Female complicity in itself is a wide spectrum. Many women have spoken up in defense of men they know that are charged with sexual assault. The magnitude of this movement has impacted every one of us — we all know someone who has been on the receiving end of #MeToo. Many of us know men who have been on the giving end as well. Nushrat Bharucha spoke up in defense of Luv Ranjan, saying she “always felt safe, protected respected and cared for” in his presence and that he has always taken sexual assault allegations seriously. Tavleen Singh’s article talked about the “smear campaign” against her friend Suhel Seth, and a whole slew of women siding with alleged assaulters like M.J. Akbar and more. Then there are those women who present a shaky understanding of feminism by doing everything to not seem “feminazi,” calling #MeToo a one-sided movement that doesn’t give men a fair chance. But men are the only ones who have had a “say” — for centuries — in how societal norms are constructed. This movement is the space for women to finally respond. These are only some of the cases that have been engaged with on a mainstream level, but these ideologies have trickled down into every level of society, in every #MeToo allegation that has been made.

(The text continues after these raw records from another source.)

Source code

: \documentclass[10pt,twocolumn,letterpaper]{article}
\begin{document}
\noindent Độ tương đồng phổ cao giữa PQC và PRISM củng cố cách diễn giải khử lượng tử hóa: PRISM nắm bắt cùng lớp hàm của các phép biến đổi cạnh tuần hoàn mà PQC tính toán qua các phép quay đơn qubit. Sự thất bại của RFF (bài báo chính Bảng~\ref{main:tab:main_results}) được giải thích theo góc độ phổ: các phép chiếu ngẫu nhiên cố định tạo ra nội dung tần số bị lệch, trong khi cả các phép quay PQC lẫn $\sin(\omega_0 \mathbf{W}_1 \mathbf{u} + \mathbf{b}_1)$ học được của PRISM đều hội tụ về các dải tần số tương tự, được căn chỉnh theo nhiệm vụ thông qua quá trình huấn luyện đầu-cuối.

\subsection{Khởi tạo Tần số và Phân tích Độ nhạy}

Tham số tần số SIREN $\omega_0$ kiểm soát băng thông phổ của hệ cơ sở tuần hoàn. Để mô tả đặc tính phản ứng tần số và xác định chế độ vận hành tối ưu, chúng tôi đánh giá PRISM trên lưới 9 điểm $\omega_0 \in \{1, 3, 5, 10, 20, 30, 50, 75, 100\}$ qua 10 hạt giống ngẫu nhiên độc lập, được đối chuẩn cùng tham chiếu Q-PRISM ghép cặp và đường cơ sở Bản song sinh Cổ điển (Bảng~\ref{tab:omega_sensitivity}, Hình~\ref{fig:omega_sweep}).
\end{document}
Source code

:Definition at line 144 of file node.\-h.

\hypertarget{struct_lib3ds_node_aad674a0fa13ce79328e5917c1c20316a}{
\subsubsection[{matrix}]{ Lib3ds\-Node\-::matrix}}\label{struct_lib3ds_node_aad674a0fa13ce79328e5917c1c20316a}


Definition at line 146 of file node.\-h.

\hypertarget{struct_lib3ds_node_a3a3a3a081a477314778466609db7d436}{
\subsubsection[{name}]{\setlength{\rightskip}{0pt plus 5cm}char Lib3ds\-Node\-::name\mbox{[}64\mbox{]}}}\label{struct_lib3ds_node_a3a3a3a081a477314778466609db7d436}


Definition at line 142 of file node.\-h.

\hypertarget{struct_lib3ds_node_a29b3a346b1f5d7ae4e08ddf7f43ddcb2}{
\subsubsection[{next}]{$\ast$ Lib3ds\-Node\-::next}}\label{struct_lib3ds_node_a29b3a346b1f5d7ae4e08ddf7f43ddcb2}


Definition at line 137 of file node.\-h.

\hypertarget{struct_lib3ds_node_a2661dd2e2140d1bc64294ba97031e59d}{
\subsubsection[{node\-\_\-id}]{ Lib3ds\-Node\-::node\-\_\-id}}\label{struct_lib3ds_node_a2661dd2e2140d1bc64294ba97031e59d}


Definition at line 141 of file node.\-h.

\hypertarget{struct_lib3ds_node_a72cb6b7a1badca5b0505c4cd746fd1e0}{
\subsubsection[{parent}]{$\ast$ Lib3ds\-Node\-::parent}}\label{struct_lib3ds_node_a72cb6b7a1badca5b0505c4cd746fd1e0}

It is no doubt a difficult reality to grasp when you find out that someone close to you has been accused of such horrific behaviour. And while there is some credence to false or exaggerated allegations, it’s a small percentage. Almost every man called out has categorically denied the charges, and to us, that seems statistically implausible if nothing else. But for women who rush to the man’s side, it doesn’t have to come at the expense of the entire movement. The ways in which Nandita Das and Malika Dua handled the allegations against their fathers says something about the possibility and potential for nuanced understandings of what this movement is all about. Host of The Daily Show, Trevor Noah, is right when he says that two things can be contradictory and true at the same time; someone you know to be outstanding and respectful to you personally can be someone entirely different to another person in ways that may be unrecognisable to you. But that doesn’t make them untrue and denying it won’t get rid of the skeletons in their closets.
The global wave of #MeToo has only begun to hit the shores of India with a ferocity and fervour that missed previous attempts, like the Raya Sarkar LoSHa list that made the rounds last year, which were met with scepticism and indifference. There is plenty of work to be done to make the movement more intersectional, inclusive, diverse and effective — but it begins when women stand in solidarity with each other despite their differences, emotional experiences and divergent opinions. We are taking on a system of deep-rooted patriarchy and our collective voice has to be louder than ever before. The only burden we should bear is to spearhead this movement together — because after all, a rising tide will lift all boats.